Abstract

BACKGROUND: In order to understand the pathogenetic mechanism of sepsis-induced acute lung injury, inhibition of phospholipase A2 (PLA A2) was carried out in an endotoxin-induced septic lung model.
METHODS
Sprague-Dawley rats were divided three groups; sham group, endotoxin group (instillation of E coli endotoxin, 100microgram/rat, type 017) and mepacrine group (the non-specific PLA2 inhibitor, 50 ml/kg intraperitoneal injection after endotoxin treatment). Five hours after endotoxin treatment, protein contents, neurophils counts, gamma-glutamyl transpeptidase (GGT) activity and surfactant concentrations in the bronchoalveolar fluid (BAL), meyloperoxidase (MPO) and PLA2 activity in the lung were measured. A morphological study for the effect of the endotoxin and mepacirne, and a cytochemical electron microscopy for detection of hydrogen peroxide in the lung were also performed.
RESULTS
Endotoxin increased the concentrations of protein, the number of neutrophils, and GGT activity in the BAL fluid, MPO and PLA2 activity in the lung but mepacrine decreased these parameters (P < 0.001). The light density of surfactant was increased by the endotoxin (P < 0.001), but mepacrine diminished this pathological change.

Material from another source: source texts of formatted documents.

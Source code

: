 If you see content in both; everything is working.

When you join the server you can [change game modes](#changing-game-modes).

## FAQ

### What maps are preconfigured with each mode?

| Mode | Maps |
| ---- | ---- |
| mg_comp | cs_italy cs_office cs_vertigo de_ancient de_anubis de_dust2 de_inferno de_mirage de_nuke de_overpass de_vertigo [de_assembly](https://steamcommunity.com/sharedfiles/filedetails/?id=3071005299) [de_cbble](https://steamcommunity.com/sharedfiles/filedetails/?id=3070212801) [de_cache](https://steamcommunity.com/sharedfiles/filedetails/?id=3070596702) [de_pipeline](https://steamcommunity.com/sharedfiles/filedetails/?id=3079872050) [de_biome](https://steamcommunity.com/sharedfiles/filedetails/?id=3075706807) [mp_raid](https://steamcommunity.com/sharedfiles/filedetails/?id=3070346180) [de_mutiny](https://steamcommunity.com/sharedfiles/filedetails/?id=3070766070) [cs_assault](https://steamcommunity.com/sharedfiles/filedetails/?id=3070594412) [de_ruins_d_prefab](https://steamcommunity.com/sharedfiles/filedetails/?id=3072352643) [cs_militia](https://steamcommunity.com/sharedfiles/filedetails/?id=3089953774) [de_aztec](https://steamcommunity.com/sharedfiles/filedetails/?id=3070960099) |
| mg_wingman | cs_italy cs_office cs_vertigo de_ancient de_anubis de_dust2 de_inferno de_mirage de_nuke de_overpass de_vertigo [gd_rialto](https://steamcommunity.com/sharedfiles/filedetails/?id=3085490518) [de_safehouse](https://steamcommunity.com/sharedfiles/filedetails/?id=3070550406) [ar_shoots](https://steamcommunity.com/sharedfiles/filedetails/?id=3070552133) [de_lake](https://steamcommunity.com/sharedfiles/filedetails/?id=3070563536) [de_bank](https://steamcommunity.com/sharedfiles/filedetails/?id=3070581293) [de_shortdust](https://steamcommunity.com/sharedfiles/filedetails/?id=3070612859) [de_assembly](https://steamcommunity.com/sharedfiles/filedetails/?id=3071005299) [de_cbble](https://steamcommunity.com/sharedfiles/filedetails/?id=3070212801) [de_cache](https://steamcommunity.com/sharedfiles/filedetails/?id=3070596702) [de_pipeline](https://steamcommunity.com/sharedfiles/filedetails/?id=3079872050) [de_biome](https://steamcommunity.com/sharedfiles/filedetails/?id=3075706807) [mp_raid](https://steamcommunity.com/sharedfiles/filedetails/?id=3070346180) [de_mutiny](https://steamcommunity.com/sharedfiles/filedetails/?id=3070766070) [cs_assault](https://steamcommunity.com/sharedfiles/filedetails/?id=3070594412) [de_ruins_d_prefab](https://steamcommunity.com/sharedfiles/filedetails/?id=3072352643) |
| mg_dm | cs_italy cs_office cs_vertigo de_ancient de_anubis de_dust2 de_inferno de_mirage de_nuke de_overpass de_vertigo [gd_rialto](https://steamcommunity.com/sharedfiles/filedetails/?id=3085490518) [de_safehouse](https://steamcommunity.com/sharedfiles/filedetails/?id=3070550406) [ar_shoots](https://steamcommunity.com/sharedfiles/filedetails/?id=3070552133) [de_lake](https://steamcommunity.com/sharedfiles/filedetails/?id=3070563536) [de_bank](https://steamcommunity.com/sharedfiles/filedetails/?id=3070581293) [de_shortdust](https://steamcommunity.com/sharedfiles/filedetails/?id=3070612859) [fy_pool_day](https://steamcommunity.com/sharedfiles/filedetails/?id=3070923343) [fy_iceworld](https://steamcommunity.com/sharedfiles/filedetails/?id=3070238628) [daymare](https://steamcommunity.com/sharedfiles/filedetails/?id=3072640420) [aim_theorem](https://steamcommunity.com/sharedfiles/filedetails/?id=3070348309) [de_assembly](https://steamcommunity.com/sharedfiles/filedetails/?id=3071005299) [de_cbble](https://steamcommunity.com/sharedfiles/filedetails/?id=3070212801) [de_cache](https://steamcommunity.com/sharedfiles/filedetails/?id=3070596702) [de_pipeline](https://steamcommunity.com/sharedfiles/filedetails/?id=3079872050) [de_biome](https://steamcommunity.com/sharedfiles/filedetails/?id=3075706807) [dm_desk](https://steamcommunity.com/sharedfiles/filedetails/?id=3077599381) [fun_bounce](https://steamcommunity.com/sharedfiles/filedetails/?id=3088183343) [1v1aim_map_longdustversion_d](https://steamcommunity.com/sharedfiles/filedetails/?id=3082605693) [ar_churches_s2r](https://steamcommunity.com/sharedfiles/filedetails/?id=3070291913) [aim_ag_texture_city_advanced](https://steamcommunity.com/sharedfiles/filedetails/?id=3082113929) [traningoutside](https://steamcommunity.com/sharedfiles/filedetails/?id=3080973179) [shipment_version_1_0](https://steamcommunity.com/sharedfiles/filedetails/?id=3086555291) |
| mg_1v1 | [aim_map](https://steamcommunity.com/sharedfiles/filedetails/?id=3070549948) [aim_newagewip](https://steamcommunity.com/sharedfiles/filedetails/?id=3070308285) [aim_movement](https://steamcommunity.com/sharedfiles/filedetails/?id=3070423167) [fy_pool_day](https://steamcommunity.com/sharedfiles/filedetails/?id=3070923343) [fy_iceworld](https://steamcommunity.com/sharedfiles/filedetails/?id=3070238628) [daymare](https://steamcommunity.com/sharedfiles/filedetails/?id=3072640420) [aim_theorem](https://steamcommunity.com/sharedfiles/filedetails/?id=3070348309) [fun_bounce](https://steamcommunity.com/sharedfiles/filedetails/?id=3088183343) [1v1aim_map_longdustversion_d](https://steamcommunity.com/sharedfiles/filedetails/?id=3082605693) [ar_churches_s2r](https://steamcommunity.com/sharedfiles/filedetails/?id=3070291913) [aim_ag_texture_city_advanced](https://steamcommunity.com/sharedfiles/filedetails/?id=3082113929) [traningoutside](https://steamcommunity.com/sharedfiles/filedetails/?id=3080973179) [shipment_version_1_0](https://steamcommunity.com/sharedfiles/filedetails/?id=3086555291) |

In the light microscopic findings, the endotoxin caused pulmonary accumulation of neutrophils, atelectasis and transudation of intravascular protein was observed. In contrast, mepacrine lessened these pathological findings. In ultrastructural findings, adhesion of neutrophils to endothelial cells, necroses of type II cells and endothelial cells, and the damage of lamellar bodies were observed after the endotoxin treatment, which recovered with mepacrine. In the cytochemical electron microscopy for detection of hydrogen peroxide in the lung, the deposits of cerrous perhydroxide were increased by the endotoxin but mepacrine decreased deposits of cerrous perhydroxide.
CONCLUSIONS
Inhibition of PLA2 in an endotoxin induced acute lung leak showed protection against oxidative stress by a diminution of neutrophilic respiratory bursts and a decreased production of free radicals. It is suggested that PLA2 has a pivotal role in causing acute oxidative stress in endotoxin induced acute lung injury.